Album of the week

SICK N’ BEAUTIFUL – Element of Sex

Mi sono avvicinato ai Sick n’ Beautiful principalmente dopo aver visto un loro video su you tube e soprattutto dopo aver saputo che al basso c’era Ray Sperlonga ( che qui troviamo con il nome di Big Daddy Ray ), bassista di una delle migliori band di sleaze/hard rock che l’italia abbia mai avuto, i romani Wildee.

Insieme a lui in questa nuova avventura troviamo l’affascinante cantante Herma, la coppia di chitarristi formata da Rev C2 e Lobo e la batterista Evey.  Questo “Element of Sex” è il secondo lavoro della band romana, che segue “Hell Over Hell” uscito nel 2015 e che ha permesso alla band di guadagnare consensi non solo nella nostra penisola.

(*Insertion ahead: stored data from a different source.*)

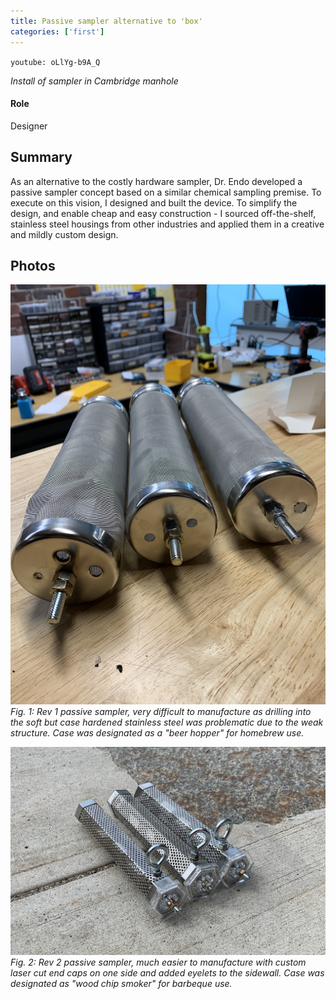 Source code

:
 ```yaml
---
title: Passive sampler alternative to 'box'
categories: ['first']
---
```

`youtube: oLlYg-b9A_Q`

*Install of sampler in Cambridge manhole*

#### Role
Designer

## Summary

As an alternative to the costly hardware sampler, Dr. Endo developed a passive sampler concept based on a similar chemical sampling premise. To execute on this vision, I designed and built the device. To simplify the design, and enable cheap and easy construction - I sourced off-the-shelf, stainless steel housings from other industries and applied them in a creative and mildly custom design.


## Photos
![](IMG_3004.JPEG)
*Fig. 1: Rev 1 passive sampler, very difficult to manufacture as drilling into the soft but case hardened stainless steel was problematic due to the weak structure. Case was designated as a "beer hopper" for homebrew use.*

![](IMG_3008b.jpeg)
*Fig. 2: Rev 2 passive sampler, much easier to manufacture with custom laser cut end caps on one side and added eyelets to the sidewall. Case was designated as "wood chip smoker" for barbeque use.*
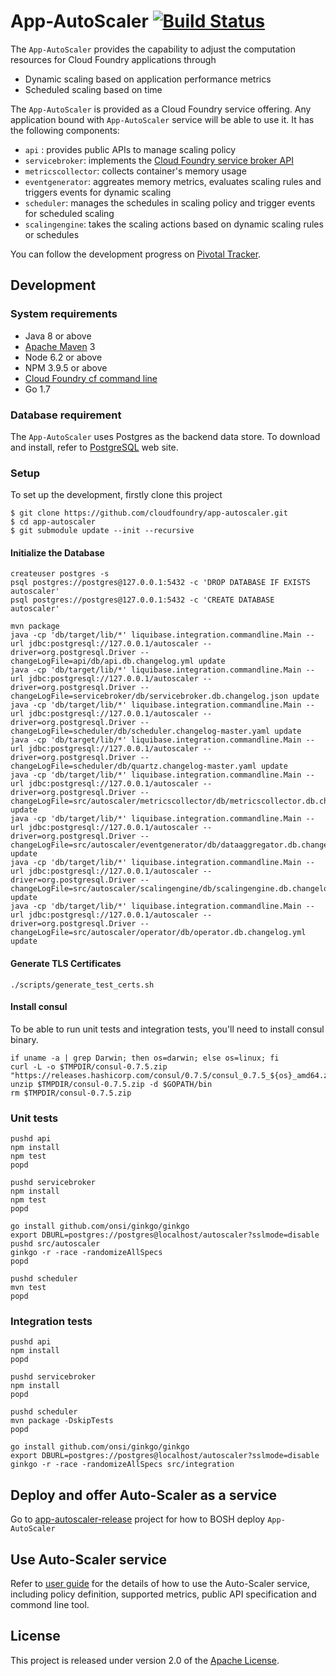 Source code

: # App-AutoScaler [![Build Status](https://travis-ci.org/cloudfoundry/app-autoscaler.svg?branch=master)](https://travis-ci.org/cloudfoundry/app-autoscaler)

The `App-AutoScaler` provides the capability to adjust the computation resources for Cloud Foundry applications through

* Dynamic scaling based on application performance metrics
* Scheduled scaling based on time

The `App-AutoScaler` is provided as a Cloud Foundry service offering. Any application bound with `App-AutoScaler` service will be able to use it. It has the following components:

* `api` : provides public APIs to manage scaling policy
* `servicebroker`: implements the [Cloud Foundry service broker API][k]
* `metricscollector`: collects container's memory usage
* `eventgenerator`: aggreates memory metrics, evaluates scaling rules and triggers events for dynamic scaling
* `scheduler`: manages the schedules in scaling policy and trigger events for scheduled scaling
* `scalingengine`: takes the scaling actions based on dynamic scaling rules or schedules

You can follow the development progress on [Pivotal Tracker][t].

## Development
 
### System requirements

* Java 8 or above
* [Apache Maven][b] 3
* Node 6.2 or above
* NPM 3.9.5 or above
* [Cloud Foundry cf command line][f]
* Go 1.7

### Database requirement

The `App-AutoScaler` uses Postgres as the backend data store. To download and install, refer to [PostgreSQL][p] web site.


### Setup

To set up the development, firstly clone this project

```shell
$ git clone https://github.com/cloudfoundry/app-autoscaler.git
$ cd app-autoscaler
$ git submodule update --init --recursive
```


#### Initialize the Database

```shell
createuser postgres -s
psql postgres://postgres@127.0.0.1:5432 -c 'DROP DATABASE IF EXISTS autoscaler'
psql postgres://postgres@127.0.0.1:5432 -c 'CREATE DATABASE autoscaler'

mvn package
java -cp 'db/target/lib/*' liquibase.integration.commandline.Main --url jdbc:postgresql://127.0.0.1/autoscaler --driver=org.postgresql.Driver --changeLogFile=api/db/api.db.changelog.yml update
java -cp 'db/target/lib/*' liquibase.integration.commandline.Main --url jdbc:postgresql://127.0.0.1/autoscaler --driver=org.postgresql.Driver --changeLogFile=servicebroker/db/servicebroker.db.changelog.json update
java -cp 'db/target/lib/*' liquibase.integration.commandline.Main --url jdbc:postgresql://127.0.0.1/autoscaler --driver=org.postgresql.Driver --changeLogFile=scheduler/db/scheduler.changelog-master.yaml update
java -cp 'db/target/lib/*' liquibase.integration.commandline.Main --url jdbc:postgresql://127.0.0.1/autoscaler --driver=org.postgresql.Driver --changeLogFile=scheduler/db/quartz.changelog-master.yaml update
java -cp 'db/target/lib/*' liquibase.integration.commandline.Main --url jdbc:postgresql://127.0.0.1/autoscaler --driver=org.postgresql.Driver --changeLogFile=src/autoscaler/metricscollector/db/metricscollector.db.changelog.yml update
java -cp 'db/target/lib/*' liquibase.integration.commandline.Main --url jdbc:postgresql://127.0.0.1/autoscaler --driver=org.postgresql.Driver --changeLogFile=src/autoscaler/eventgenerator/db/dataaggregator.db.changelog.yml update
java -cp 'db/target/lib/*' liquibase.integration.commandline.Main --url jdbc:postgresql://127.0.0.1/autoscaler --driver=org.postgresql.Driver --changeLogFile=src/autoscaler/scalingengine/db/scalingengine.db.changelog.yml update
java -cp 'db/target/lib/*' liquibase.integration.commandline.Main --url jdbc:postgresql://127.0.0.1/autoscaler --driver=org.postgresql.Driver --changeLogFile=src/autoscaler/operator/db/operator.db.changelog.yml update
```

#### Generate TLS Certificates

```shell
./scripts/generate_test_certs.sh
```


#### Install consul
To be able to run unit tests and integration tests, you'll need to install consul binary.
```
if uname -a | grep Darwin; then os=darwin; else os=linux; fi
curl -L -o $TMPDIR/consul-0.7.5.zip "https://releases.hashicorp.com/consul/0.7.5/consul_0.7.5_${os}_amd64.zip"
unzip $TMPDIR/consul-0.7.5.zip -d $GOPATH/bin
rm $TMPDIR/consul-0.7.5.zip
```

### Unit tests

```shell
pushd api
npm install
npm test
popd

pushd servicebroker
npm install
npm test
popd

go install github.com/onsi/ginkgo/ginkgo
export DBURL=postgres://postgres@localhost/autoscaler?sslmode=disable
pushd src/autoscaler
ginkgo -r -race -randomizeAllSpecs
popd

pushd scheduler
mvn test
popd
```

### Integration tests

```shell
pushd api
npm install
popd

pushd servicebroker
npm install
popd

pushd scheduler
mvn package -DskipTests
popd

go install github.com/onsi/ginkgo/ginkgo
export DBURL=postgres://postgres@localhost/autoscaler?sslmode=disable
ginkgo -r -race -randomizeAllSpecs src/integration
```

## Deploy and offer Auto-Scaler as a service

Go to [app-autoscaler-release][r] project for how to BOSH deploy `App-AutoScaler`

## Use Auto-Scaler service

Refer to [user guide][u] for the details of how to use the Auto-Scaler service, including policy definition, supported metrics, public API specification and commond line tool.

## License

This project is released under version 2.0 of the [Apache License][l].


[b]: https://maven.apache.org/
[c]: http://couchdb.apache.org/
[d]: http://www.eclipse.org/m2e/
[e]: http://www.cloudant.com
[f]: https://github.com/cloudfoundry/cli/releases
[k]: http://docs.cloudfoundry.org/services/api.html
[l]: LICENSE
[t]: https://www.pivotaltracker.com/projects/1566795
[p]: https://www.postgresql.org/
[r]: https://github.com/cloudfoundry/app-autoscaler-release
[u]: docs/Readme.md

Quello che colpisce subito, chiaramente dopo l’immagine da cyber-band, è la cura con cui questo disco è stato realizzato, a partire dai suoni, perfetti per il genere, all’artwork molto curato, che fanno di questo disco un prodotto competitivo anche in ottica internazionale. Da un punto di vista sonoro si passa con disinvoltura da pezzi alla Marilyn Manson come l’iniziale “Fire True” a una semi ballata come “Heart December ( Gates II )” ,con una prova maiuscola di Herma, dal rock’n’roll cibernetico di “Megalomaniacal” alle atmosfere che ricordano i Lacuna Coil di “All Wanna Go To Heaven”. “Hellawake” parrebbe venir fuori da un disco dei White Zombie degli anni ’90, mentre “Slam !” strizza l’occhio ai Five Finger Death Punch. Menzione particolare la merita “Hexxx ( The Element of Sex )”, accattivante song elettronica che dimostra la capacità della band di confrontarsi con diverse soluzioni sonore uscendone sempre vincitrice. Una band decisamente interessante, che potrebbe piacere anche a chi solitamente non annovera questo tipo di suono e attitudine tra le proprie preferenze.